CHATHAM COUNTY, Ga. (WTOC) - Misunderstandings can lead to much bigger problems in high schools, but in local public schools, kids are learning to talk through disagreements before they escalate into confrontations.
“For further altercations, you will agree to talk to one another first instead of going off of people outside of the situation."
Students at several area schools are learning from experience that communication is the key to conflict resolution.
“I guess next time, I could just come to her about it.”
A peer mediation program allows students to discuss their issues - with other students who are trained as mediators - often making talk the best action to avoiding violence in schools.
“Most of the time, they come to an agreement that, ‘okay, I had a part in this and you also had a part, so there’s no need to have tension,’ or, ‘there’s no need to fight or anything like that,” said student mediator, Brittany Brown, Woodville Tompkins.
The program is a partnership between the Savannah-Chatham Public School System and the Mediation Center of the Coastal Empire, but the kids involved are the key to success.
“Most students my age don’t feel comfortable talking about their problems to an adult, mostly because we think you won’t understand or you’ll judge us,” said student mediator, Randall Jenkins, Woodville Tompkins.

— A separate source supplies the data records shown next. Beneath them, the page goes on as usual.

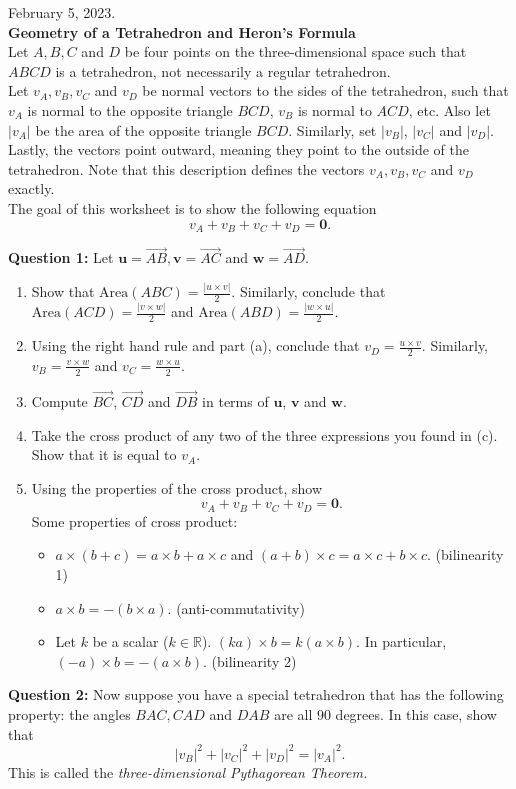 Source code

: February 5, 2023.\\

\textbf{Geometry of a Tetrahedron and Heron's Formula}\\

Let $A,B,C$ and $D$ be four points on the three-dimensional space such that $ABCD$ is a tetrahedron, not necessarily a regular tetrahedron. \\

Let  $v_A, v_B, v_C$ and $v_D$ be normal vectors to the sides of the tetrahedron, such that $v_A$ is normal to the opposite triangle $BCD$, $v_B$ is normal to $ACD$, etc. Also let $|v_A|$ be the area of the opposite triangle $BCD$. Similarly, set $|v_B|$, $|v_C|$ and $|v_D|$. Lastly, the vectors point outward, meaning they point to the outside of the tetrahedron. Note that this description defines the vectors $v_A, v_B, v_C$ and $v_D$ exactly.\\

The goal of this worksheet is to show the following equation $$v_A+v_B+v_C+v_D = \textbf{0}.$$

\textbf{Question 1:} Let $\textbf{u} = \overset{\rightarrow}{AB}, \textbf{v} = \overset{\rightarrow}{AC}$ and $\textbf{w} = \overset{\rightarrow}{AD}.$ 
\begin{enumerate}[label=(\alph*)]
    \item Show that $\textrm{Area}(ABC) = \frac{|u\times v|}{2}$. Similarly, conclude that $\textrm{Area}(ACD) = \frac{|v\times w|}{2}$ and $\textrm{Area}(ABD) = \frac{|w\times u|}{2}$.
    \item Using the right hand rule and part (a), conclude that $v_D = \frac{u\times v}{2}$. Similarly, $v_B = \frac{v\times w}{2}$ and $v_C = \frac{w\times u}{2}$.
    \item Compute $\overset{\rightarrow}{BC}$, $\overset{\rightarrow}{CD}$ and $\overset{\rightarrow}{DB}$ in terms of $\textbf{u}$, $\textbf{v}$ and $\textbf{w}$.
    \item Take the cross product of any two of the three expressions you found in (c). Show that it is equal to $v_A.$
    \item Using the properties of the cross product, show $$v_A + v_B + v_C + v_D = \textbf{0}.$$ Some properties of cross product:
    \begin{itemize}
        \item $a\times (b+c) = a\times b + a\times c$ and $(a+b) \times c = a\times c + b\times c.$ (bilinearity 1) 
        \item $a\times b = - (b\times a).$ (anti-commutativity)
        \item Let $k$ be a scalar ($k\in \mathbb{R}$). $(ka) \times b = k(a\times b).$ In particular, $(-a)\times b = -(a\times b).$ (bilinearity 2)
    \end{itemize}
\end{enumerate}

\textbf{Question 2:} Now suppose you have a special tetrahedron that has the following property: the angles $BAC, CAD$ and $DAB$ are all 90 degrees. In this case, show that $$|v_B|^2+|v_C|^2+|v_D|^2 = |v_A|^2.$$ This is called the \textit{three-dimensional Pythagorean Theorem.}
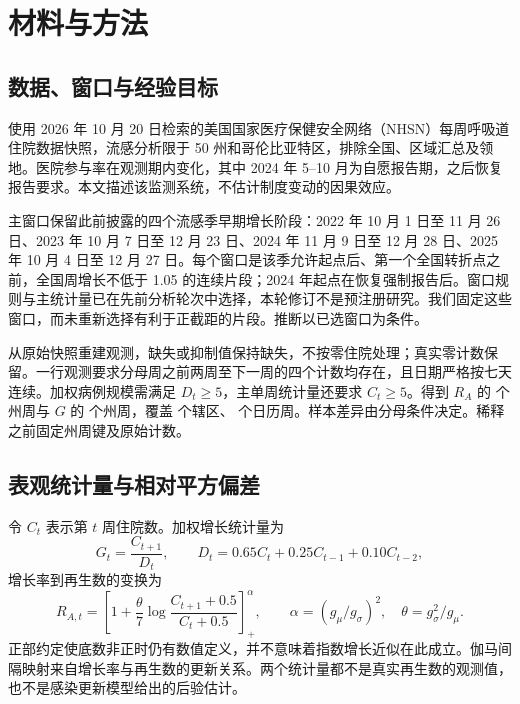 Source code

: \section{材料与方法}
\label{sec:methods}

\subsection{数据、窗口与经验目标}
\label{sec:meth-data}

使用 2026 年 10 月 20 日检索的美国国家医疗保健安全网络（NHSN）每周呼吸道住院数据快照，流感分析限于 50 州和哥伦比亚特区\citep{cdc2026nhsn,frutos2025evaluation}，排除全国、区域汇总及领地。医院参与率在观测期内变化，其中 2024 年 5--10 月为自愿报告期，之后恢复报告要求\citep{cms2024reporting}。本文描述该监测系统，不估计制度变动的因果效应。

主窗口保留此前披露的四个流感季早期增长阶段：2022 年 10 月 1 日至 11 月 26 日、2023 年 10 月 7 日至 12 月 23 日、2024 年 11 月 9 日至 12 月 28 日、2025 年 10 月 4 日至 12 月 27 日。每个窗口是该季允许起点后、第一个全国转折点之前，全国周增长不低于 1.05 的连续片段；2024 年起点在恢复强制报告后。窗口规则与主统计量已在先前分析轮次中选择，本轮修订不是预注册研究。我们固定这些窗口，而未重新选择有利于正截距的片段。推断以已选窗口为条件。

从原始快照重建观测，缺失或抑制值保持缺失，不按零住院处理；真实零计数保留。一行观测要求分母周之前两周至下一周的四个计数均存在，且日期严格按七天连续。加权病例规模需满足 $D_t\ge5$，主单周统计量还要求 $C_t\ge5$。得到 $R_A$ 的 \Nra{} 个州周与 $G$ 的 \Ngs{} 个州周，覆盖 \Nstates{} 个辖区、\Nweeks{} 个日历周。样本差异由分母条件决定。稀释之前固定州周键及原始计数。

\subsection{表观统计量与相对平方偏差}
\label{sec:meth-stats}

令 $C_t$ 表示第 $t$ 周住院数。加权增长统计量为
\begin{equation}
G_t=\frac{C_{t+1}}{D_t},\qquad D_t=0.65C_t+0.25C_{t-1}+0.10C_{t-2},
\label{eq:dt}
\end{equation}
增长率到再生数的变换为
\begin{equation}
R_{A,t}=\left[1+\frac{\theta}{7}\log\frac{C_{t+1}+0.5}{C_t+0.5}\right]_{+}^{\alpha},\qquad
\alpha=(g_\mu/g_\sigma)^2,\quad\theta=g_\sigma^2/g_\mu.
\label{eq:ra}
\end{equation}
正部约定使底数非正时仍有数值定义，并不意味着指数增长近似在此成立。伽马间隔映射来自增长率与再生数的更新关系\citep{wallinga2007how}。两个统计量都不是真实再生数的观测值，也不是感染更新模型给出的后验估计\citep{cori2013new,eales2024differences}。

“One-hundred percent of our stories are success stories with peer mediation. It’s a wonderful program we have here at Woodville Tompkins,” said Annabella Irizarry, Woodville Tompkins, Peer Mediation Coordinator.
Mediators are trained to keep the sessions confidential and non-judgmental, and they do not have the authority to hand out punishment, but are required to report instances involving drugs or weapons to school administrators.

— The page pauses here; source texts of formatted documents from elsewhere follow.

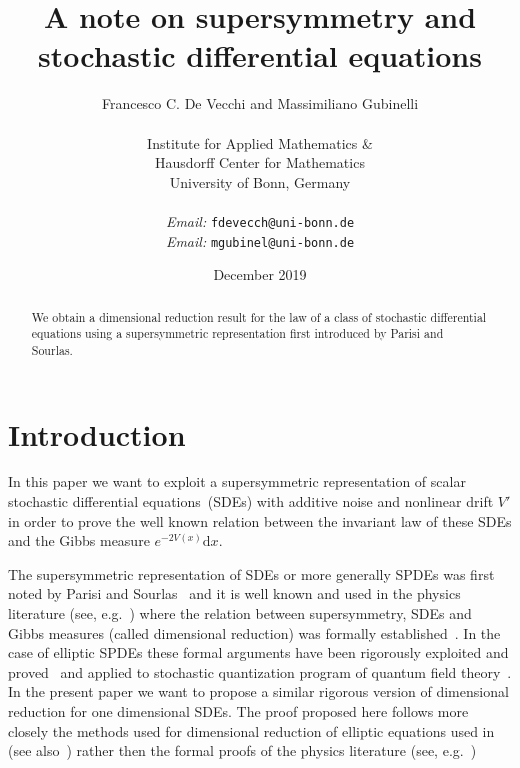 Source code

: \documentclass[a4paper,10pt]{article}
\newcommand{\mathd}{\mathrm{d}}
\newcommand{\tmaffiliation}[1]{\\ #1}
\newcommand{\tmemail}[1]{\\ \textit{Email:} \texttt{#1}}
\begin{document}
\title{
  A note on supersymmetry and  stochastic differential equations
}

\author{Francesco C. De Vecchi and Massimiliano Gubinelli\\
  \tmaffiliation{
  Institute for Applied Mathematics \&\\
  Hausdorff Center for Mathematics\\
  University of Bonn, Germany}\\
  \tmemail{fdevecch@uni-bonn.de}
  \tmemail{mgubinel@uni-bonn.de}
}

\date{December 2019}

\maketitle

\begin{abstract}
  We obtain a dimensional reduction result for the law of a class of
  stochastic differential equations using a supersymmetric representation
  first introduced by Parisi and Sourlas.
\end{abstract}

\section{Introduction}

In this paper we want to exploit a supersymmetric representation of scalar
stochastic differential equations~(SDEs) with additive noise and nonlinear
drift $V'$ in order to prove the well known relation between the invariant law
of these SDEs and the Gibbs measure $e^{- 2 V (x)} \mathd x$.

The supersymmetric representation of SDEs or more generally SPDEs was first
noted by Parisi and
Sourlas~{\cite{parisi_random_1979,parisi_supersymmetric_1982}} and it is well
known and used in the physics literature (see, e.g.~{\cite{Zinn1993}}) where
the relation between supersymmetry, SDEs and Gibbs measures (called
dimensional reduction) was formally
established~{\cite{damgaard_stochastic_1988,Gozzi1984}}. In the case of
elliptic SPDEs these formal arguments have been rigorously exploited and
proved~{\cite{albeverio_elliptic_2018,Klein1984}} and applied to stochastic
quantization program of quantum field theory~{\cite{AlDeGu2019,GuHof2019}}. In
the present paper we want to propose a similar rigorous version of dimensional
reduction for one dimensional SDEs. The proof proposed here follows more
closely the methods used for dimensional reduction of elliptic equations used
in~{\cite{albeverio_elliptic_2018}} (see also~{\cite{Klein1984}}) rather then
the formal proofs of the physics literature (see,
e.g.~{\cite{damgaard_stochastic_1988,Gozzi1984}})
\end{document}
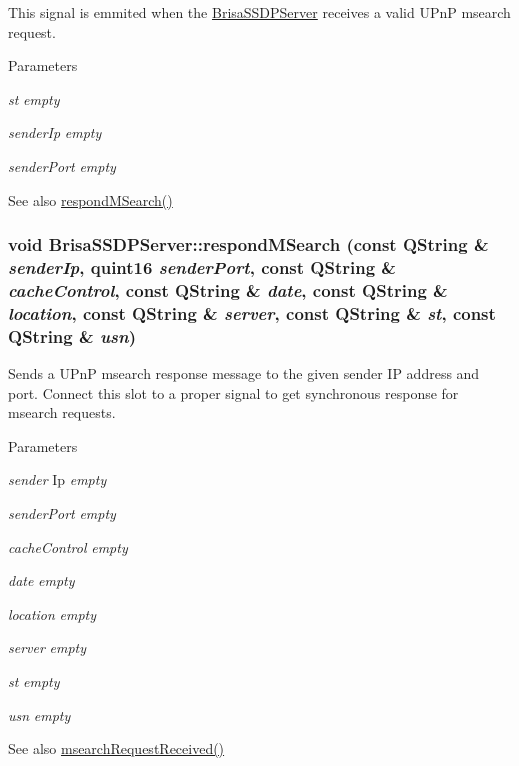 This signal is emmited when the \hyperlink{classBrisaUpnp_1_1BrisaSSDPServer}{BrisaSSDPServer} receives a valid UPnP msearch request. 
\begin{DoxyParams}{Parameters}
\item[{\em st}]{\itshape empty\/} \item[{\em senderIp}]{\itshape empty\/} \item[{\em senderPort}]{\itshape empty\/} \end{DoxyParams}
\begin{DoxySeeAlso}{See also}
\hyperlink{classBrisaUpnp_1_1BrisaSSDPServer_abd6220bed881e7e33c6e49a84388996a}{respondMSearch()} 
\end{DoxySeeAlso}
\hypertarget{classBrisaUpnp_1_1BrisaSSDPServer_abd6220bed881e7e33c6e49a84388996a}{
\subsubsection[{respondMSearch}]{\setlength{\rightskip}{0pt plus 5cm}void BrisaSSDPServer::respondMSearch (const QString \& {\em senderIp}, \/  quint16 {\em senderPort}, \/  const QString \& {\em cacheControl}, \/  const QString \& {\em date}, \/  const QString \& {\em location}, \/  const QString \& {\em server}, \/  const QString \& {\em st}, \/  const QString \& {\em usn})}}
\label{classBrisaUpnp_1_1BrisaSSDPServer_abd6220bed881e7e33c6e49a84388996a}


Sends a UPnP msearch response message to the given sender IP address and port. Connect this slot to a proper signal to get synchronous response for msearch requests.


\begin{DoxyParams}{Parameters}
\item[{\em sender}]Ip {\itshape empty\/} \item[{\em senderPort}]{\itshape empty\/} \item[{\em cacheControl}]{\itshape empty\/} \item[{\em date}]{\itshape empty\/} \item[{\em location}]{\itshape empty\/} \item[{\em server}]{\itshape empty\/} \item[{\em st}]{\itshape empty\/} \item[{\em usn}]{\itshape empty\/} \end{DoxyParams}
\begin{DoxySeeAlso}{See also}
\hyperlink{classBrisaUpnp_1_1BrisaSSDPServer_a81aff8b072c5fe63f1b3011c5084866a}{msearchRequestReceived()} 
\end{DoxySeeAlso}


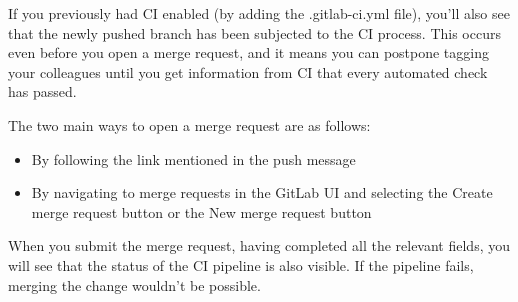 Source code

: If you previously had CI enabled (by adding the .gitlab-ci.yml file), you'll also see that the newly pushed branch has been subjected to the CI process. This occurs even before you open a merge request, and it means you can postpone tagging your colleagues until you get information from CI that every automated check has passed.

The two main ways to open a merge request are as follows:

\begin{itemize}
\item 
By following the link mentioned in the push message

\item 
By navigating to merge requests in the GitLab UI and selecting the Create merge request button or the New merge request button
\end{itemize}

When you submit the merge request, having completed all the relevant fields, you will see that the status of the CI pipeline is also visible. If the pipeline fails, merging the change wouldn't be possible.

“If you know you can work out a conflict to talk to a person and it won’t affect you or how people view you, then I feel that’s the main reason they come in."
In doing so, they can make their school safer and friendlier.

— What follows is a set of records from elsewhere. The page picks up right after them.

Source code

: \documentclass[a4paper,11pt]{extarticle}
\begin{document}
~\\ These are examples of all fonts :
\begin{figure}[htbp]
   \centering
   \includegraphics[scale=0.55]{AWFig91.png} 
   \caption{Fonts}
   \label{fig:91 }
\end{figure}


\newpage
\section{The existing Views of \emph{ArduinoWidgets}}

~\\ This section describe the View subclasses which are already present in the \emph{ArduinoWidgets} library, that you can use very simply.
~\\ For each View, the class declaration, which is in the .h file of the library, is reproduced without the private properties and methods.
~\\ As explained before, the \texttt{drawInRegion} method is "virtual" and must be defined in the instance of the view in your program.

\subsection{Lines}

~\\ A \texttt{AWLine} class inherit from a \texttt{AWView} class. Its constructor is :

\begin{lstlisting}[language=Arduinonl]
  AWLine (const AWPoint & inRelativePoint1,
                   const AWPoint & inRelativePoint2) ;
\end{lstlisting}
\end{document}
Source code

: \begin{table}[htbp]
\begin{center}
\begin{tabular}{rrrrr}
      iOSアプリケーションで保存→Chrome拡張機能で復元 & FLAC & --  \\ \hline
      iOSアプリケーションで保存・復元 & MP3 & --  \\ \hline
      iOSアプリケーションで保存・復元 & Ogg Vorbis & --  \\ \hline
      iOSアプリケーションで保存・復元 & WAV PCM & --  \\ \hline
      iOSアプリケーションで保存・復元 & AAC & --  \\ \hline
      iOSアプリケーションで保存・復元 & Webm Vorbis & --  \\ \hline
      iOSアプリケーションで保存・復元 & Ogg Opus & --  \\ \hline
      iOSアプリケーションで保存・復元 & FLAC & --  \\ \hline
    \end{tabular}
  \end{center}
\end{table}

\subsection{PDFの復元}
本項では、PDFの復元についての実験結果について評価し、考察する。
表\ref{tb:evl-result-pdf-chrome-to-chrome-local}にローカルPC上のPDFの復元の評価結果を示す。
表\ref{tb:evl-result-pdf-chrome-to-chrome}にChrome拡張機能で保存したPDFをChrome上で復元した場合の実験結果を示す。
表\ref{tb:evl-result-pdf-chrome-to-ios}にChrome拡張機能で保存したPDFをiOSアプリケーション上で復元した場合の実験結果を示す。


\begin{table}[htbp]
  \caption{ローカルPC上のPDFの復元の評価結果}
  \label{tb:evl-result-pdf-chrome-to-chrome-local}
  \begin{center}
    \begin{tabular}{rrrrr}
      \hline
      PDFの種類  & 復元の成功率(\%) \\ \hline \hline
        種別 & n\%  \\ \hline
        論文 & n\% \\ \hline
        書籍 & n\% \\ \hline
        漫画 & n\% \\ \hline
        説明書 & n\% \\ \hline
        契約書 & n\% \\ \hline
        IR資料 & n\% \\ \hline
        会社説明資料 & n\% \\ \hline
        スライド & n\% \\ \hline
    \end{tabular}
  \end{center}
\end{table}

“I feel very confident we are making a difference in the schools because we hear it from not only the students, but from the coordinators and from the principals and even the parents," said Dr. Chiquetta Thompson, Medication Center, Peer Mediation Associate.
“My goal for this program would be that every student at every school would become a peer mediator, because that would lessen the conflict all around the school.”
The Peer Mediation Program is offered in 17 middle and high schools in Chatham County. New student mediators are trained at the beginning of every school year.